Reproduce the entries word for word, and omit any picture you find in them.

### Data for analysis

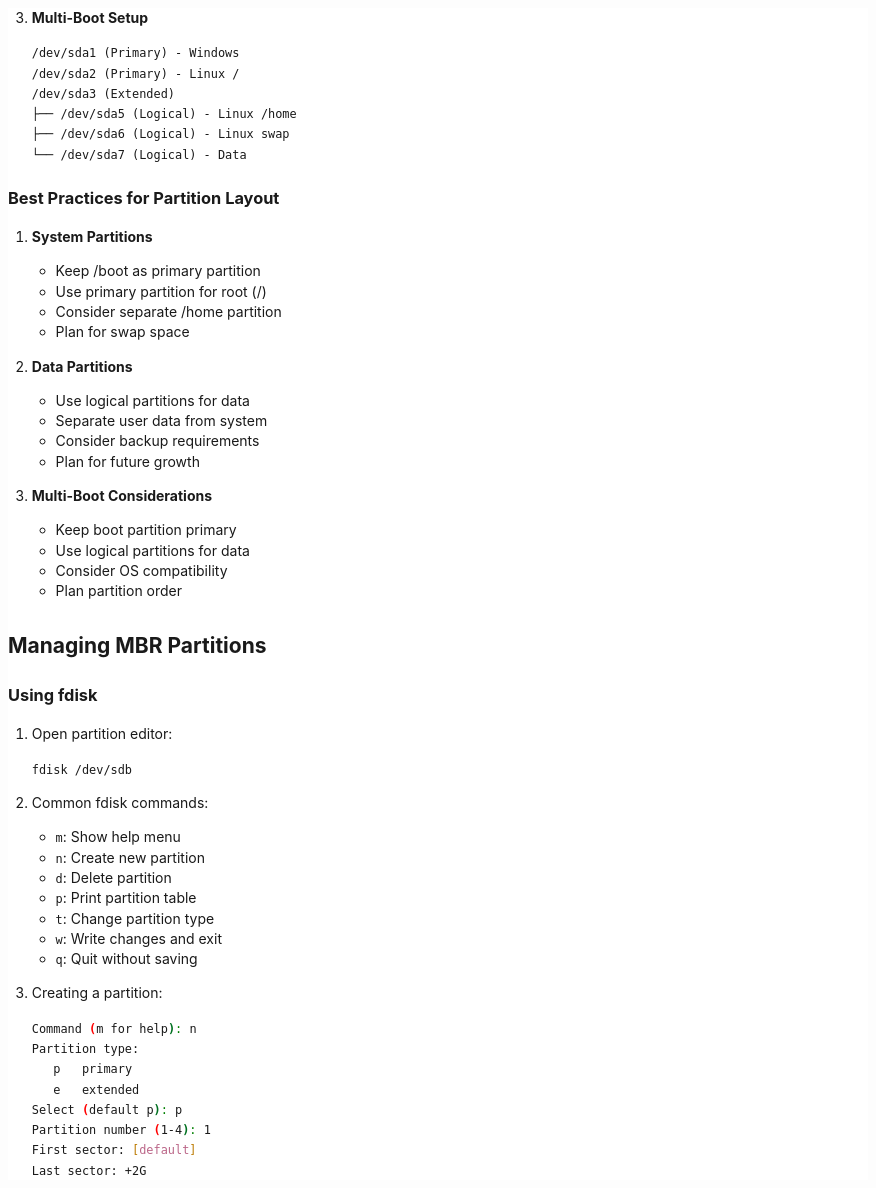 3. **Multi-Boot Setup**
   ```
   /dev/sda1 (Primary) - Windows
   /dev/sda2 (Primary) - Linux /
   /dev/sda3 (Extended)
   ├── /dev/sda5 (Logical) - Linux /home
   ├── /dev/sda6 (Logical) - Linux swap
   └── /dev/sda7 (Logical) - Data
   ```

### Best Practices for Partition Layout

1. **System Partitions**
   - Keep /boot as primary partition
   - Use primary partition for root (/)
   - Consider separate /home partition
   - Plan for swap space

2. **Data Partitions**
   - Use logical partitions for data
   - Separate user data from system
   - Consider backup requirements
   - Plan for future growth

3. **Multi-Boot Considerations**
   - Keep boot partition primary
   - Use logical partitions for data
   - Consider OS compatibility
   - Plan partition order

## Managing MBR Partitions

### Using fdisk
1. Open partition editor:
   ```bash
   fdisk /dev/sdb
   ```

2. Common fdisk commands:
   - `m`: Show help menu
   - `n`: Create new partition
   - `d`: Delete partition
   - `p`: Print partition table
   - `t`: Change partition type
   - `w`: Write changes and exit
   - `q`: Quit without saving

3. Creating a partition:
   ```bash
   Command (m for help): n
   Partition type:
      p   primary
      e   extended
   Select (default p): p
   Partition number (1-4): 1
   First sector: [default]
   Last sector: +2G
   ```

######

§ **Solution to the problem**:
 3. **Multi-Boot Setup**
   ```
   /dev/sda1 (Primary) - Windows
   /dev/sda2 (Primary) - Linux /
   /dev/sda3 (Extended)
   ├── /dev/sda5 (Logical) - Linux /home
   ├── /dev/sda6 (Logical) - Linux swap
   └── /dev/sda7 (Logical) - Data
   ```

### Best Practices for Partition Layout

1. **System Partitions**
   - Keep /boot as primary partition
   - Use primary partition for root (/)
   - Consider separate /home partition
   - Plan for swap space

2. **Data Partitions**
   - Use logical partitions for data
   - Separate user data from system
   - Consider backup requirements
   - Plan for future growth

3. **Multi-Boot Considerations**
   - Keep boot partition primary
   - Use logical partitions for data
   - Consider OS compatibility
   - Plan partition order

## Managing MBR Partitions

### Using fdisk
1. Open partition editor:
   ```bash
   fdisk /dev/sdb
   ```

2. Common fdisk commands:
   - `m`: Show help menu
   - `n`: Create new partition
   - `d`: Delete partition
   - `p`: Print partition table
   - `t`: Change partition type
   - `w`: Write changes and exit
   - `q`: Quit without saving

3. Creating a partition:
   ```bash
   Command (m for help): n
   Partition type:
      p   primary
      e   extended
   Select (default p): p
   Partition number (1-4): 1
   First sector: [default]
   Last sector: +2G
   ```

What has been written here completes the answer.